(Work task) Among the records that follow, count the lines where "Machines" appears, and state the count by itself.

┌─ Records supplied

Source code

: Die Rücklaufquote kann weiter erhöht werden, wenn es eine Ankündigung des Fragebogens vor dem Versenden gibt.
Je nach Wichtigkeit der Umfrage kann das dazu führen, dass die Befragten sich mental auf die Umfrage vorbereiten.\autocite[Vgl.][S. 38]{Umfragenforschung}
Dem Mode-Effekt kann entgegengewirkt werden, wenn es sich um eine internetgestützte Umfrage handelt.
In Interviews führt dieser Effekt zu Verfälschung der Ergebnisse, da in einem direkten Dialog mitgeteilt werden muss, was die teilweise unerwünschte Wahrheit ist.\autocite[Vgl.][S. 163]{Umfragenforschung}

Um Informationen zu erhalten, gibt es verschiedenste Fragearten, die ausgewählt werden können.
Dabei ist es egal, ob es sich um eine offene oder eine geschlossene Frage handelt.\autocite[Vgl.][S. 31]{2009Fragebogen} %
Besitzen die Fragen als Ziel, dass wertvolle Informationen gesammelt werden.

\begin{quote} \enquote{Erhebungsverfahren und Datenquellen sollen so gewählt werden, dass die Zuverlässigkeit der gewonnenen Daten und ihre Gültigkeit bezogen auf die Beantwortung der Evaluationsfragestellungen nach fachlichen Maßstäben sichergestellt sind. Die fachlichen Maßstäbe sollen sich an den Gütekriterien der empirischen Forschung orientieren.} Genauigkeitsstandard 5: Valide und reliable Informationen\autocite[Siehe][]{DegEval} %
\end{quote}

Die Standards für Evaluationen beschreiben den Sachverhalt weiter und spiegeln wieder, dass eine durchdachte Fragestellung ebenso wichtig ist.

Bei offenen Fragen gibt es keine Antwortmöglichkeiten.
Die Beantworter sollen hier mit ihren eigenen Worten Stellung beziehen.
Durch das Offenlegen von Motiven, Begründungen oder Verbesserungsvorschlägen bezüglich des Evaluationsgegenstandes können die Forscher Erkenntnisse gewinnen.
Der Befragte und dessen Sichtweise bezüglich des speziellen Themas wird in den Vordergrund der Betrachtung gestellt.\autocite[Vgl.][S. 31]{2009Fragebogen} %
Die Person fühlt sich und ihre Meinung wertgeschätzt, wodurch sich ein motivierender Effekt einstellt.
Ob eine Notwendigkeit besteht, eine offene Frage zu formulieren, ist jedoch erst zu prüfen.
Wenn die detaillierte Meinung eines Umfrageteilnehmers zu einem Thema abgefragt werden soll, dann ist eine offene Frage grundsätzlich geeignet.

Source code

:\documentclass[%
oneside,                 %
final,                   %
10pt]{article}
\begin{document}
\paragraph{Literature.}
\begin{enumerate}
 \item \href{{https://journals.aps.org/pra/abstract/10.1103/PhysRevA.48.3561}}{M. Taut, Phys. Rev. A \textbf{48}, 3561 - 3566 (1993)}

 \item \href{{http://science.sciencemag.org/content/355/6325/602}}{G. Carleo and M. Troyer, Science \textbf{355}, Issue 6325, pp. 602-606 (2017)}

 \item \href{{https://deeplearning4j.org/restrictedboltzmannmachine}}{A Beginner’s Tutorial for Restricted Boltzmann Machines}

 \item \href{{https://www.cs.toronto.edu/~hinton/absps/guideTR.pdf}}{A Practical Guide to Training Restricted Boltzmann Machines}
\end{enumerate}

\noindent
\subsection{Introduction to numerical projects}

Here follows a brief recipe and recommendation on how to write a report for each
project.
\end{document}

└─

(Problem solution) 2